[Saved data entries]
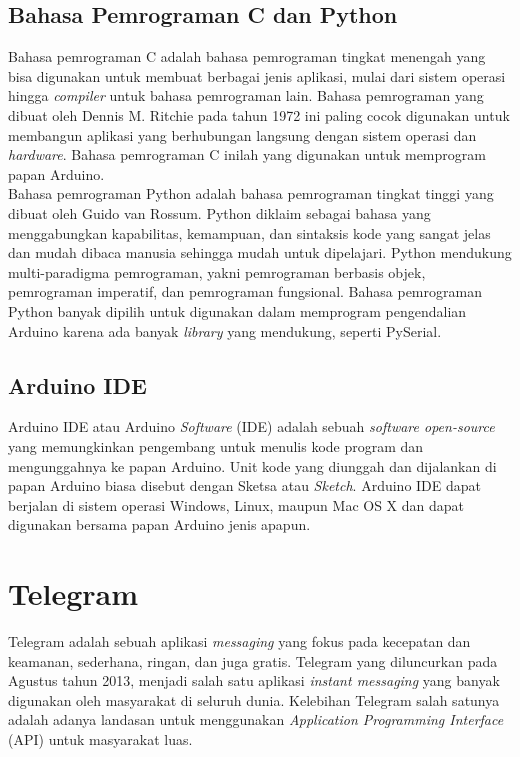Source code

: \subsection{Bahasa Pemrograman C dan Python}
\tab Bahasa pemrograman C adalah bahasa pemrograman tingkat menengah yang bisa digunakan untuk membuat berbagai jenis aplikasi, mulai dari sistem operasi hingga \textit{compiler} untuk bahasa pemrograman lain. Bahasa pemrograman yang dibuat oleh Dennis M. Ritchie pada tahun 1972 ini paling cocok digunakan untuk membangun aplikasi yang berhubungan langsung dengan sistem operasi dan \textit{hardware}. Bahasa pemrograman C inilah yang digunakan untuk memprogram papan Arduino.\\
\tab Bahasa pemrograman Python adalah bahasa pemrograman tingkat tinggi yang dibuat oleh Guido van Rossum. Python diklaim sebagai bahasa yang menggabungkan kapabilitas, kemampuan, dan sintaksis kode yang sangat jelas dan mudah dibaca manusia sehingga mudah untuk dipelajari. Python mendukung multi-paradigma pemrograman, yakni pemrograman berbasis objek, pemrograman imperatif, dan pemrograman fungsional. Bahasa pemrograman Python banyak dipilih untuk digunakan dalam memprogram pengendalian Arduino karena ada banyak \textit{library} yang mendukung, seperti PySerial.

\subsection{Arduino IDE}
\tab Arduino IDE atau Arduino \textit{Software} (IDE) adalah sebuah \textit{software open-source} yang memungkinkan pengembang untuk menulis kode program dan mengunggahnya ke papan Arduino. Unit kode yang diunggah dan dijalankan di papan Arduino biasa disebut dengan Sketsa atau \textit{Sketch}. Arduino IDE dapat berjalan di sistem operasi Windows, Linux, maupun Mac OS X dan dapat digunakan bersama papan Arduino jenis apapun. 

\section{Telegram}
\tab Telegram adalah sebuah aplikasi \textit{messaging} yang fokus pada kecepatan dan keamanan, sederhana, ringan, dan juga gratis. Telegram yang diluncurkan pada Agustus tahun 2013, menjadi salah satu aplikasi \textit{instant messaging} yang banyak digunakan oleh masyarakat di seluruh dunia. Kelebihan Telegram salah satunya adalah adanya landasan untuk menggunakan \textit{Application Programming Interface} (API) untuk
masyarakat luas.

Task objective: Identify each line in the entries with the word "subsection" and copy it.

Task response:
: \subsection{Bahasa Pemrograman C dan Python}
\subsection{Arduino IDE}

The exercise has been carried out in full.